Any help would be greatly appreciated.
Thanks
Here is the last query profile I performed
d1b83bd4-b4f0-4595-aeac-64b790b7d65d.zip (72.8 KB)
@rrosenzvaig On 24.x this path should have used Iceberg Metadata but instead because the below setting have been disabled (by default true)
{
"kind" : "BOOLEAN",
"type" : "SYSTEM",
"name" : "dremio.execution.support_unlimited_splits",
"bool_val" : false
}, {
"kind" : "BOOLEAN",
"type" : "SYSTEM",
"name" : "dremio.iceberg.enabled",
"bool_val" : false
},
In this path, metadata refresh is on the coordinator and every refresh is a Full refresh vs in the new flow it is shared by all the executors just like a query and the metadata part is incremental.
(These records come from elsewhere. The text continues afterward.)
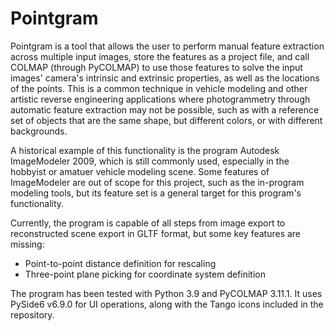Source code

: # Pointgram
Pointgram is a tool that allows the user to perform manual feature extraction across multiple input images, store the features as a project file, and call COLMAP (through PyCOLMAP) to use those features to solve the input images' camera's intrinsic and extrinsic properties, as well as the locations of the points. This is a common technique in vehicle modeling and other artistic reverse engineering applications where photogrammetry through automatic feature extraction may not be possible, such as with a reference set of objects that are the same shape, but different colors, or with different backgrounds.

A historical example of this functionality is the program Autodesk ImageModeler 2009, which is still commonly used, especially in the hobbyist or amatuer vehicle modeling scene. Some features of ImageModeler are out of scope for this project, such as the in-program modeling tools, but its feature set is a general target for this program's functionality.

Currently, the program is capable of all steps from image export to reconstructed scene export in GLTF format, but some key features are missing:

- Point-to-point distance definition for rescaling
- Three-point plane picking for coordinate system definition

The program has been tested with Python 3.9 and PyCOLMAP 3.11.1. It uses PySide6 v6.9.0 for UI operations, along with the Tango icons included in the repository.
I would be interested to see your query profile without the reflection as that would also have used the old code path
In this profile, PARQUET_WRITER is taking all the time butI see no metrics. I need to see the profile with unlimited splits turned on
Do you have the steps? It is just not turning the above keys but your metadata will start going to your dist storage and you would have to compute metadata for all PDS by doing a forget and refresh. In fact in the next version these keys will be dropped
Thanks
Bali
Thanks for the response.
I am testing thew configs on a test server. I did a reset on the entire environment, and I am going to try the reflection again.
As soon as I can, I share the query plan as well.
Is there anything else I should try?
@balaji.ramaswamy I have the new query profile after reseting all settings.
940e8fe8-af5a-4901-b83f-8ab08540adc0.zip (55.0 KB)
All the time is spent on PARQUET_WRITER and the record processing rate is extremely slow. If you see all the time is spent on process so this is not IO, It looks like 2af9eea3408a
is a 4 core box and that could be the issue as the PARQUET_WRITER is writing 7 million per thread. Still the record processing rate seems slow
When you run this reflection and after 30 minutes, is it possible to get a thread dump about 1 every second for say 5 minutes
#!/bin/bash
for i in seq -w 3 1 300
do
jstack -l dremio-pid > ThreadDump$i.txt
sleep 1
done
- chmod +x jstack.sh
./jstack.sh
tar -cvf jstack.tar *.txt
gzip jstack.tar
And send the jstack.tar.gz file
Ok. Thanks a lot for the sugestion. I will run this test and share the results as soon as possible
@balaji.ramaswamy Here is the file
jstack.tar.zip (4.2 MB)
@rrosenzvaig Sorry my bad, please also send me the profile of the job that was running when you took the thread dumps as I need to trace the job ID in the thread dump
Sure. It is either 1a0f5213-d05d-3d69-c0e5-d4a018bdd800 or 1a0e6326-7327-17ba-72b1-9fc4893f2100
@rrosenzvaig Do not see both Job IDs in the ThreadDump files. Can you please send me the profile of the Reflection refresh that never finished when this thread dump was taken?